TASK DESCRIPTION = Lines of the material that include the string "begin" should be returned.

INFORMATION =

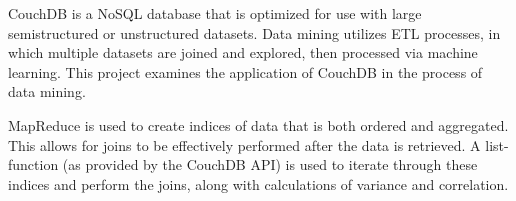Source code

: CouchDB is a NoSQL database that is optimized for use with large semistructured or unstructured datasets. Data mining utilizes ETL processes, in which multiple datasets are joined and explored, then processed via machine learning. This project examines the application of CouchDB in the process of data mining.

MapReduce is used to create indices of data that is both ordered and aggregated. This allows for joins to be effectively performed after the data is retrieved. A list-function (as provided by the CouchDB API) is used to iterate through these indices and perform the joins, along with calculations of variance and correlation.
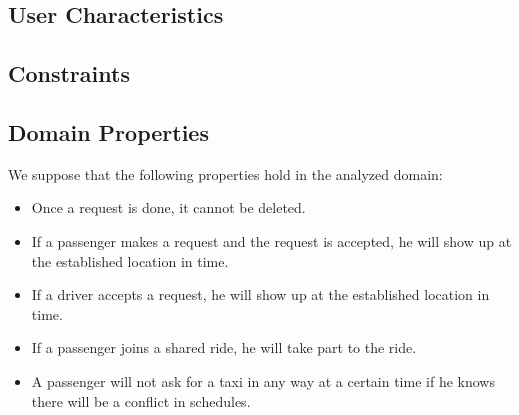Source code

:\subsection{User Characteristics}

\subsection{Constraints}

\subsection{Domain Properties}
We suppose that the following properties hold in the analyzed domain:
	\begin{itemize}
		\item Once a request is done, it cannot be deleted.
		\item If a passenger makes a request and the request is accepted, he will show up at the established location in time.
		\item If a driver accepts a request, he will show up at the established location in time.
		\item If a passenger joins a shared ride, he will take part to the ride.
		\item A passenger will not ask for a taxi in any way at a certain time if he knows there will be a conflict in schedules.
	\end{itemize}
...
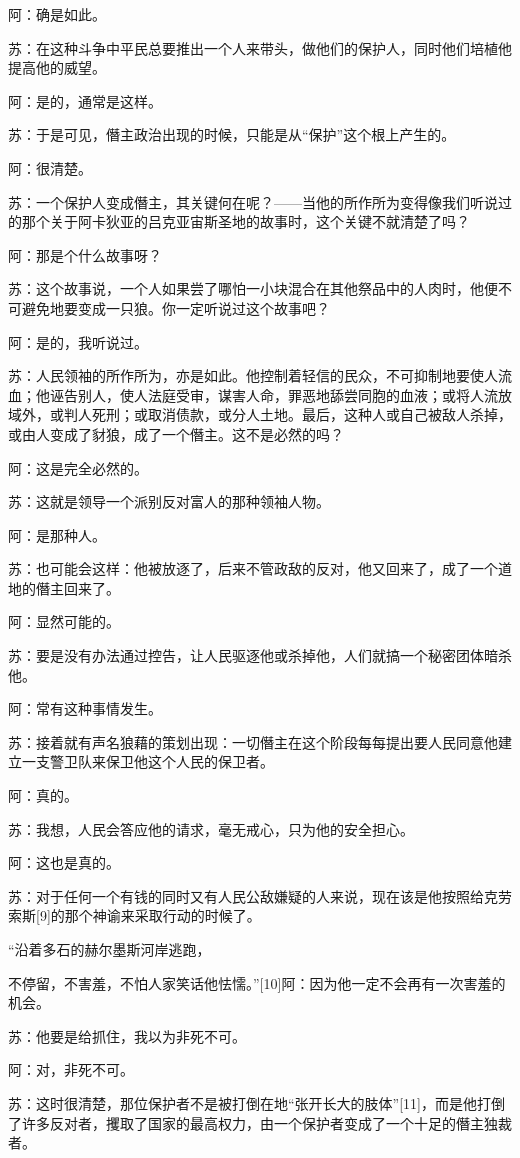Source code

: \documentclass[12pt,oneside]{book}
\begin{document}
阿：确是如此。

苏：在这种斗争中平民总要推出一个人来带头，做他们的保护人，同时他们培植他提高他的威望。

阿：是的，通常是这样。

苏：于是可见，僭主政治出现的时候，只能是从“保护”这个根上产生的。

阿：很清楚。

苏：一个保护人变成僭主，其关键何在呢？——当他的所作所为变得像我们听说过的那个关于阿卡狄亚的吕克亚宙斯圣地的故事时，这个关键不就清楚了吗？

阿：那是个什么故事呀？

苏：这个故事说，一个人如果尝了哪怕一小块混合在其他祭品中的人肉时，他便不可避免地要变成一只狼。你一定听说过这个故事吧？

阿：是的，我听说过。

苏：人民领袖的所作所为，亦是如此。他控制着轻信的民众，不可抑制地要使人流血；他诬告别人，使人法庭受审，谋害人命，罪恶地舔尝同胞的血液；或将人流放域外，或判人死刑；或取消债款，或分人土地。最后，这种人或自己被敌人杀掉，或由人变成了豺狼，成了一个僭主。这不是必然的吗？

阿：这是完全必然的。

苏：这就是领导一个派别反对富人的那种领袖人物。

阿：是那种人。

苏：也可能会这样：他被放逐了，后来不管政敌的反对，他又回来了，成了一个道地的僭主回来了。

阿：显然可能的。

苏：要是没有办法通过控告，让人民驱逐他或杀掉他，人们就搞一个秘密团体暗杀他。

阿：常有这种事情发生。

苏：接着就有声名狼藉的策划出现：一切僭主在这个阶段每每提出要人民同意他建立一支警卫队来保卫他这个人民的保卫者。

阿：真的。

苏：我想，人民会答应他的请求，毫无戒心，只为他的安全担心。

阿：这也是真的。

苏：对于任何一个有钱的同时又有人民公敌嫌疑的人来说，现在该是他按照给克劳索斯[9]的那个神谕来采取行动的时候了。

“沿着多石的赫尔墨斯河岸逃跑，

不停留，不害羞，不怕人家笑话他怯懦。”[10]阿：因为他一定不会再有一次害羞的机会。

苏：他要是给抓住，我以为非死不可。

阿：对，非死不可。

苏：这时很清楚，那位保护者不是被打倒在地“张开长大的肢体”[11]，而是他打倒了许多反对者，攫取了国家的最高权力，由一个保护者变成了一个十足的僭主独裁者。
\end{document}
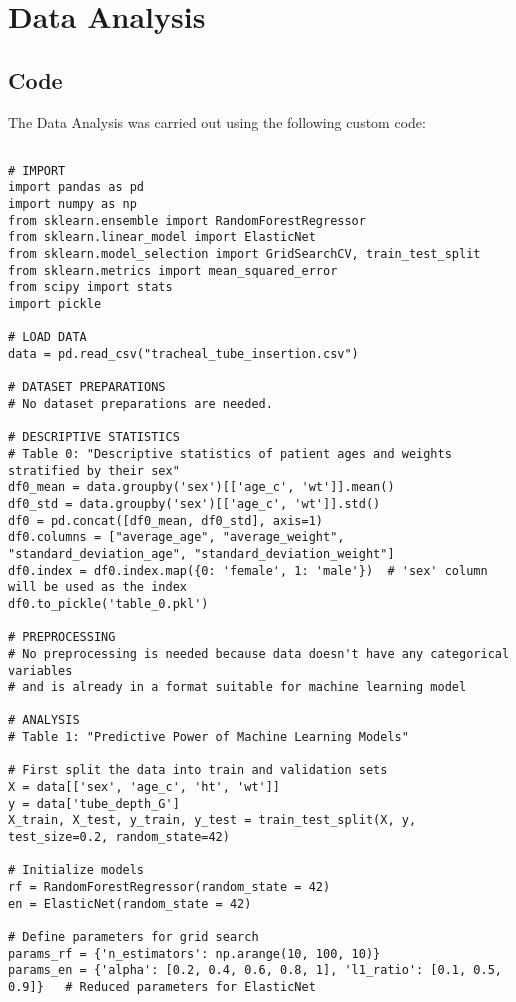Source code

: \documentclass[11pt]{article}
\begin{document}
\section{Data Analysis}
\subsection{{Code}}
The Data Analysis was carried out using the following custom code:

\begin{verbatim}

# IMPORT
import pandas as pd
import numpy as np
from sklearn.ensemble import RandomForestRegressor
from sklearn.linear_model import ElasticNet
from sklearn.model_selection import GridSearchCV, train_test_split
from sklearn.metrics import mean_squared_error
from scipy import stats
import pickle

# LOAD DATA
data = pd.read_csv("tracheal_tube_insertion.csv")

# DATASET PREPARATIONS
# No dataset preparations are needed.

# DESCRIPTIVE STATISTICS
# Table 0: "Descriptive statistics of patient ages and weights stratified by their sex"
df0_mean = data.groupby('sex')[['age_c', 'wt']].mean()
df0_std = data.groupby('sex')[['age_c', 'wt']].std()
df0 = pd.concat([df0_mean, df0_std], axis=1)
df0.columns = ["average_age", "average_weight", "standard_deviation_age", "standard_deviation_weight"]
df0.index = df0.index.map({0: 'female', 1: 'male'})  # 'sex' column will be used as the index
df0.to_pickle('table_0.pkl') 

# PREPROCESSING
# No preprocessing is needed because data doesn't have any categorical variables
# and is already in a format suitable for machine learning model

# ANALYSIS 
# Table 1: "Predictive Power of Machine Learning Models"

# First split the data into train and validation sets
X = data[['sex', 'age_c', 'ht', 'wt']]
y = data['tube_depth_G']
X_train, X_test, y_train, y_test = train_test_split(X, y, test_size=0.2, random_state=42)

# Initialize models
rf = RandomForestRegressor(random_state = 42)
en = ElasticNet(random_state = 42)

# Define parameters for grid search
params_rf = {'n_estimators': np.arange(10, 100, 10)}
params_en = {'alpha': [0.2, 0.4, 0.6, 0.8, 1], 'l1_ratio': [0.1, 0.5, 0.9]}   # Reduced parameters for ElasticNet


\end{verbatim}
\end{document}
---
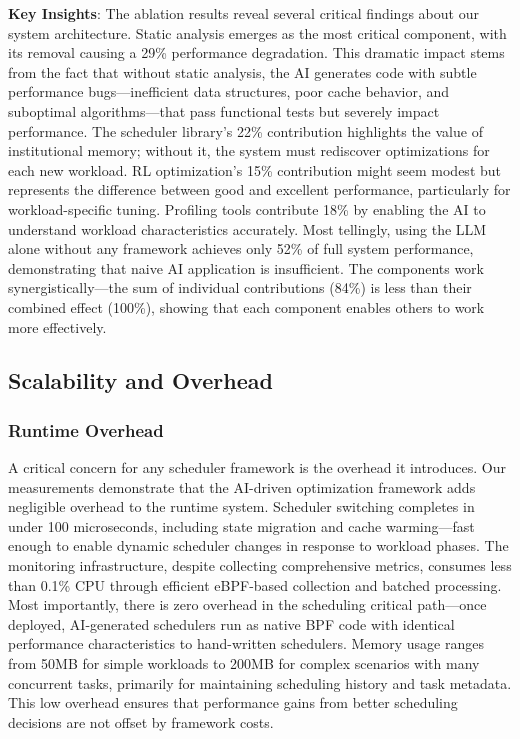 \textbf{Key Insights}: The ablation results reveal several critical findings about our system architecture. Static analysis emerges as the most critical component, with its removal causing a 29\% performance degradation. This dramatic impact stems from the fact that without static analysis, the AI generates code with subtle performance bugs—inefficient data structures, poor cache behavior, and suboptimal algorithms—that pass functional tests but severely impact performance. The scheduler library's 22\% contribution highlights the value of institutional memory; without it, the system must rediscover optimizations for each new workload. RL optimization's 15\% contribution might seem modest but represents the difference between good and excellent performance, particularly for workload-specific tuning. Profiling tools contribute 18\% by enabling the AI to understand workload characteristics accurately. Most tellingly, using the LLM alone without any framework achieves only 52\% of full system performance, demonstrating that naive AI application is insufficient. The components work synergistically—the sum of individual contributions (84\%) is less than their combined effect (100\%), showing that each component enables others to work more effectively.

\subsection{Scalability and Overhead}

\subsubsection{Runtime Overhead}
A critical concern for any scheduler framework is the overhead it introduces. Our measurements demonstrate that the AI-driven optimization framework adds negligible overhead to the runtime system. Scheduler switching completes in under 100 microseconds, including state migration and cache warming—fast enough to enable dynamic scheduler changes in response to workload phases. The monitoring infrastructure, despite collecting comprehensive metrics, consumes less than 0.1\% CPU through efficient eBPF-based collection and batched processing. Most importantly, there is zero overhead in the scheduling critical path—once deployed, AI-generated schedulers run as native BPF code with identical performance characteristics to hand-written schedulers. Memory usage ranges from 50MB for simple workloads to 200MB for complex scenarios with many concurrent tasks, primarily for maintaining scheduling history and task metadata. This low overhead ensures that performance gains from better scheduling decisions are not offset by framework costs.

SOLUTION =
	\begin{itemize}
\begin{document}
\begin{document}
\begin{verbatim}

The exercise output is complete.